La devoción creció con rapidez entre los habitantes de la región, quienes pronto comprendieron la importancia del milagroso hallazgo. Para honrar a la Madre de Dios y ofrecer un espacio digno donde los fieles pudieran acudir a orar, en el año mil setecientos treinta y siete se construyó una capilla dedicada a Nuestra Señora de Aparecida. Este templo marcó el inicio de una tradición de fe que perdura hasta nuestros días, transformando el lugar en un centro de peregrinación donde el silencio y la oración se entrelazan con la historia de la nación. Con el paso de los años, la pequeña imagen se convirtió en el faro espiritual del Brasil, representando la humildad y la cercanía de la Virgen con sus hijos más sencillos, consolidando así un vínculo inquebrantable entre la fe mariana y la identidad cultural de todo un país.
El culto y la devoción
El culto a Nuestra Señora de Aparecida ha trascendido las fronteras locales para convertirse en una devoción nacional. Venerada como la Inmaculada Concepción, la Virgen es reconocida como la patrona del Brasil, siendo un referente de unidad y esperanza para los fieles que buscan en ella intercesión y paz.

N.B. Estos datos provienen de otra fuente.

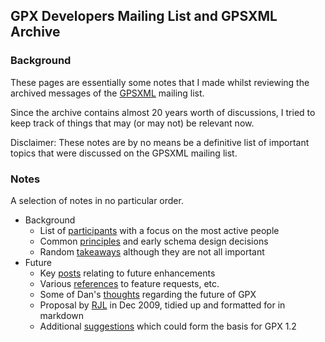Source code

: ## GPX Developers Mailing List and GPSXML Archive

### Background

These pages are essentially some notes that I made whilst reviewing the archived messages of the [GPSXML](https://www.topografix.com/gpx_mailing_list.asp) mailing list.

Since the archive contains almost 20 years worth of discussions, I tried to keep track of things that may (or may not) be relevant now.

Disclaimer: These notes are by no means be a definitive list of important topics that were discussed on the GPSXML mailing list.



### Notes

A selection of notes in no particular order.

- Background
  - List of [participants](participants.md) with a focus on the most active people
  - Common [principles](principles.md) and early schema design decisions
  - Random [takeaways](takeaways.md) although they are not all important
- Future
  - Key [posts](key-posts.md) relating to future enhancements
  - Various [references](references.md) to feature requests, etc.
  - Some of Dan's [thoughts](dans-thoughts.md) regarding the future of GPX
  - Proposal by [RJL](rjl-proposal.md) in Dec 2009, tidied up and formatted for in markdown
  - Additional [suggestions](additional.md) which could form the basis for GPX 1.2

La importancia de este centro de fe ha sido subrayada por la Iglesia universal, contando con momentos significativos que han marcado la historia de este santuario.

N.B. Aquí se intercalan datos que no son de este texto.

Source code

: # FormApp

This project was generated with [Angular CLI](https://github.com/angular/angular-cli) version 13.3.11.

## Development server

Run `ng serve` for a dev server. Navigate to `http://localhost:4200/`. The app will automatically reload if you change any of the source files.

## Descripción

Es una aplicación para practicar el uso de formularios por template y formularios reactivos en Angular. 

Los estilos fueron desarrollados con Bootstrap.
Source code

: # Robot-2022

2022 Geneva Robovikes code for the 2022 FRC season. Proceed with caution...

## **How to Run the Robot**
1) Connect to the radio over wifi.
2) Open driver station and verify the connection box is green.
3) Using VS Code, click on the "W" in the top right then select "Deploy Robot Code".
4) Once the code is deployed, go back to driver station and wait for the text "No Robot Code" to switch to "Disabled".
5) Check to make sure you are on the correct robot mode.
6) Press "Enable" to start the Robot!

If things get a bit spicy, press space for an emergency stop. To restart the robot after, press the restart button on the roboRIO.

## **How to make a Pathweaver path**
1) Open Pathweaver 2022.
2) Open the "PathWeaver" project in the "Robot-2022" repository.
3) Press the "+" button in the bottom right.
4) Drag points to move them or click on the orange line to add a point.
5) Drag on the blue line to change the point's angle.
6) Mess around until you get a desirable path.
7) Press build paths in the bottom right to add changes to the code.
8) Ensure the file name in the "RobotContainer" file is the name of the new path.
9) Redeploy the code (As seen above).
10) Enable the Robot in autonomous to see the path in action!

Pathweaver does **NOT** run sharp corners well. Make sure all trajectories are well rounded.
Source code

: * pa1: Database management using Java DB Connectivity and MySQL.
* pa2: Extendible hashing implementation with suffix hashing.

En el año mil novecientos ochenta, el papa Juan Pablo Segundo realizó una histórica visita apostólica, reconociendo la profundidad de esta devoción mariana. Posteriormente, en el año dos mil siete, el papa Benedicto Dieciséis también peregrinó al lugar, reafirmando la relevancia de Nuestra Señora de Aparecida para la Iglesia contemporánea. Estas visitas han sellado el reconocimiento del santuario como un espacio de encuentro con el misterio de la redención, donde miles de peregrinos renuevan su compromiso cristiano cada año, bajo la mirada tierna de la Madre que, encontrada en el río, continúa siendo el refugio seguro para todos los que invocan su nombre con fe sincera.
Preguntas frecuentes
Cuando se festeggia Nuestra Señora de Aparecida?
La festividad litúrgica de Nuestra Señora de Aparecida se celebra el 12 de octubre.
Di cosa è patrono Nuestra Señora de Aparecida?
La Vergine Aparecida es patrona de la ciudad de San Paolo y de todo el país de Brasil.